Die Geschichte des Friesennerzes – vom Küstenklassiker zur Kultjacke

Kaum ein Kleidungsstück ist so eng mit Norddeutschland verbunden wie der Friesennerz. Die auffällige gelbe Regenjacke mit gestreiftem Innenfutter ist längst Kult – und das nicht nur an der Küste. Doch woher kommt der Friesennerz eigentlich, und wie wurde er zu dem Klassiker, den heute fast jeder kennt?

Ursprung an der Küste

Der Friesennerz entstand in den 1960er-Jahren und war ursprünglich als Arbeitskleidung für Fischer und Seefahrer gedacht. Das Ziel: Eine wasserdichte, windfeste und robuste Regenjacke, die auch bei Sturm und Gischt zuverlässig schützt. Die markante gelbe Farbe war dabei nicht nur ein modisches Detail – sie diente der Sichtbarkeit auf hoher See und bei schlechtem Wetter.

Typisches Design

Schon früh zeichnete sich der Friesennerz durch sein charakteristisches Design aus:

  • Außen: leuchtend gelb oder rot, aus PVC oder PU-beschichtetem Material

  • Innen: gestreiftes Futter, meist in Blau-Weiß

  • Funktional: verschweißte Nähte, große Kapuze, robuste Knöpfe oder Reißverschlüsse

Dieses Design machte den Friesennerz unverwechselbar – praktisch, zeitlos und sofort erkennbar.

Vom Arbeitsmantel zur Modeikone

In den 1970er- und 80er-Jahren begann der Friesennerz seinen Siegeszug über die Küstenregion hinaus. Urlauber an der Nordsee und Ostsee entdeckten die Jacke für sich und nahmen sie als Souvenir mit nach Hause. Bald war der Friesennerz nicht mehr nur Arbeitskleidung, sondern ein Mode-Statement – lässig, authentisch und norddeutsch.

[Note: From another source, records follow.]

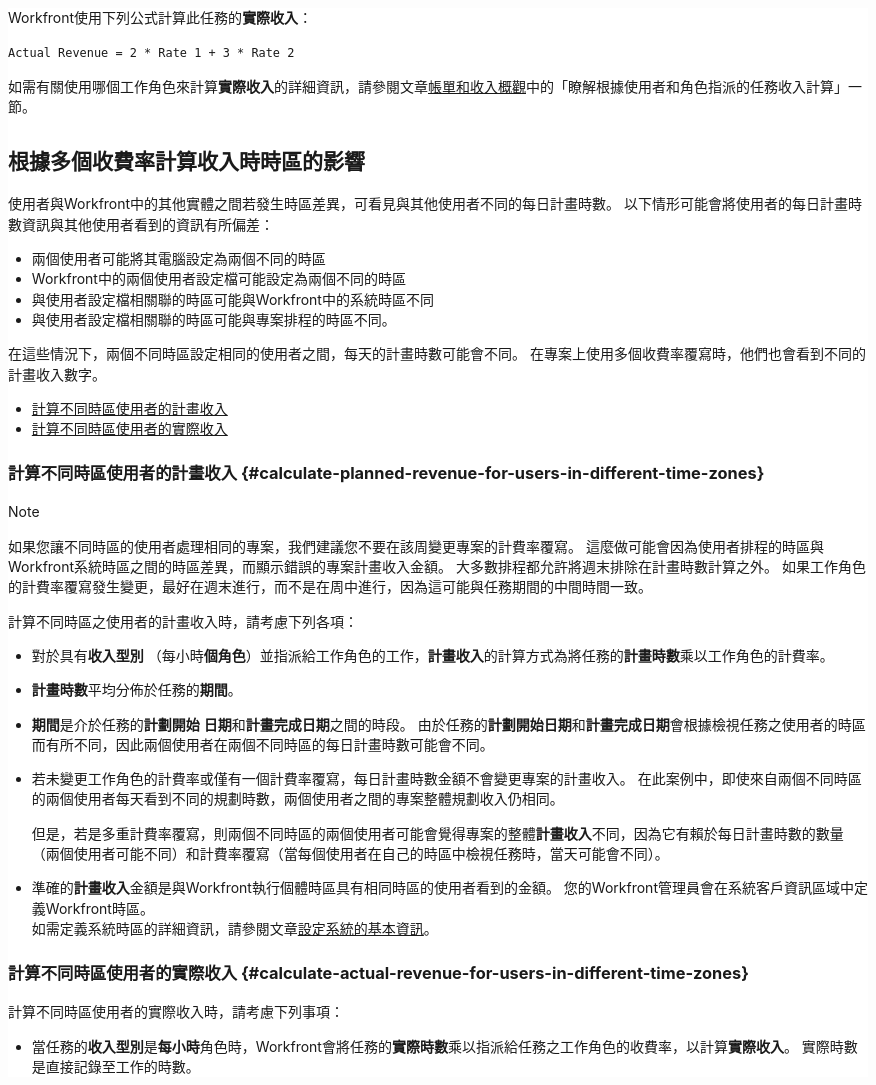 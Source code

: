   Workfront使用下列公式計算此任務的&#x200B;**實際收入**：

  ```
  Actual Revenue = 2 * Rate 1 + 3 * Rate 2
  ```

  如需有關使用哪個工作角色來計算&#x200B;**實際收入**&#x200B;的詳細資訊，請參閱文章[帳單和收入概觀](../../../manage-work/projects/project-finances/billing-and-revenue-overview.md)中的「瞭解根據使用者和角色指派的任務收入計算」一節。

## 根據多個收費率計算收入時時區的影響

使用者與Workfront中的其他實體之間若發生時區差異，可看見與其他使用者不同的每日計畫時數。 以下情形可能會將使用者的每日計畫時數資訊與其他使用者看到的資訊有所偏差：

* 兩個使用者可能將其電腦設定為兩個不同的時區
* Workfront中的兩個使用者設定檔可能設定為兩個不同的時區
* 與使用者設定檔相關聯的時區可能與Workfront中的系統時區不同
* 與使用者設定檔相關聯的時區可能與專案排程的時區不同。

在這些情況下，兩個不同時區設定相同的使用者之間，每天的計畫時數可能會不同。 在專案上使用多個收費率覆寫時，他們也會看到不同的計畫收入數字。

* [計算不同時區使用者的計畫收入](#calculate-planned-revenue-for-users-in-different-time-zones)
* [計算不同時區使用者的實際收入](#calculate-actual-revenue-for-users-in-different-time-zones)

### 計算不同時區使用者的計畫收入 {#calculate-planned-revenue-for-users-in-different-time-zones}

>[!NOTE]
>
>如果您讓不同時區的使用者處理相同的專案，我們建議您不要在該周變更專案的計費率覆寫。 這麼做可能會因為使用者排程的時區與Workfront系統時區之間的時區差異，而顯示錯誤的專案計畫收入金額。 大多數排程都允許將週末排除在計畫時數計算之外。 如果工作角色的計費率覆寫發生變更，最好在週末進行，而不是在周中進行，因為這可能與任務期間的中間時間一致。

計算不同時區之使用者的計畫收入時，請考慮下列各項：

* 對於具有&#x200B;**收入型別** （每小時&#x200B;**個角色**）並指派給工作角色的工作，**計畫收入**&#x200B;的計算方式為將任務的&#x200B;**計畫時數**&#x200B;乘以工作角色的計費率。

* **計畫時數**&#x200B;平均分佈於任務的&#x200B;**期間**。

* **期間**&#x200B;是介於任務的&#x200B;**計劃開始** **日期**&#x200B;和&#x200B;**計畫完成日期**&#x200B;之間的時段。 由於任務的&#x200B;**計劃開始日期**&#x200B;和&#x200B;**計畫完成日期**&#x200B;會根據檢視任務之使用者的時區而有所不同，因此兩個使用者在兩個不同時區的每日計畫時數可能會不同。

* 若未變更工作角色的計費率或僅有一個計費率覆寫，每日計畫時數金額不會變更專案的計畫收入。 在此案例中，即使來自兩個不同時區的兩個使用者每天看到不同的規劃時數，兩個使用者之間的專案整體規劃收入仍相同。

  但是，若是多重計費率覆寫，則兩個不同時區的兩個使用者可能會覺得專案的整體&#x200B;**計畫收入**&#x200B;不同，因為它有賴於每日計畫時數的數量（兩個使用者可能不同）和計費率覆寫（當每個使用者在自己的時區中檢視任務時，當天可能會不同）。

* 準確的&#x200B;**計畫收入**&#x200B;金額是與Workfront執行個體時區具有相同時區的使用者看到的金額。 您的Workfront管理員會在系統客戶資訊區域中定義Workfront時區。\
  如需定義系統時區的詳細資訊，請參閱文章[設定系統的基本資訊](../../../administration-and-setup/get-started-wf-administration/configure-basic-info.md)。

### 計算不同時區使用者的實際收入 {#calculate-actual-revenue-for-users-in-different-time-zones}

計算不同時區使用者的實際收入時，請考慮下列事項：

* 當任務的&#x200B;**收入型別**&#x200B;是&#x200B;**每小時**&#x200B;角色時，Workfront會將任務的&#x200B;**實際時數**&#x200B;乘以指派給任務之工作角色的收費率，以計算&#x200B;**實際收入**。 實際時數是直接記錄至工作的時數。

Besonders beliebt wurde die Wendejacke: außen auffällig gelb, innen schlicht und dezent – perfekt für Stadt und Alltag.

Kultstatus bis heute

Heute ist der Friesennerz weit mehr als nur eine Regenjacke. Er steht für norddeutsche Gelassenheit, für den Küsten-Lifestyle und für Zuverlässigkeit bei Wind und Wetter. Ob auf Festivals, bei Fahrradtouren oder einfach im Alltag – der Friesennerz ist zum Symbol für „Es gibt kein schlechtes Wetter, nur falsche Kleidung“ geworden.

Moderne Varianten

Neben den klassischen Modellen in Gelb und Rot gibt es inzwischen auch moderne Friesennerze in Blau, Grün oder Schwarz. Hersteller setzen auf umweltfreundlichere Materialien und kombinieren Tradition mit zeitgemäßem Design. Trotz aller Neuerungen bleibt die Grundidee gleich: eine Jacke, die jedem Wetter trotzt.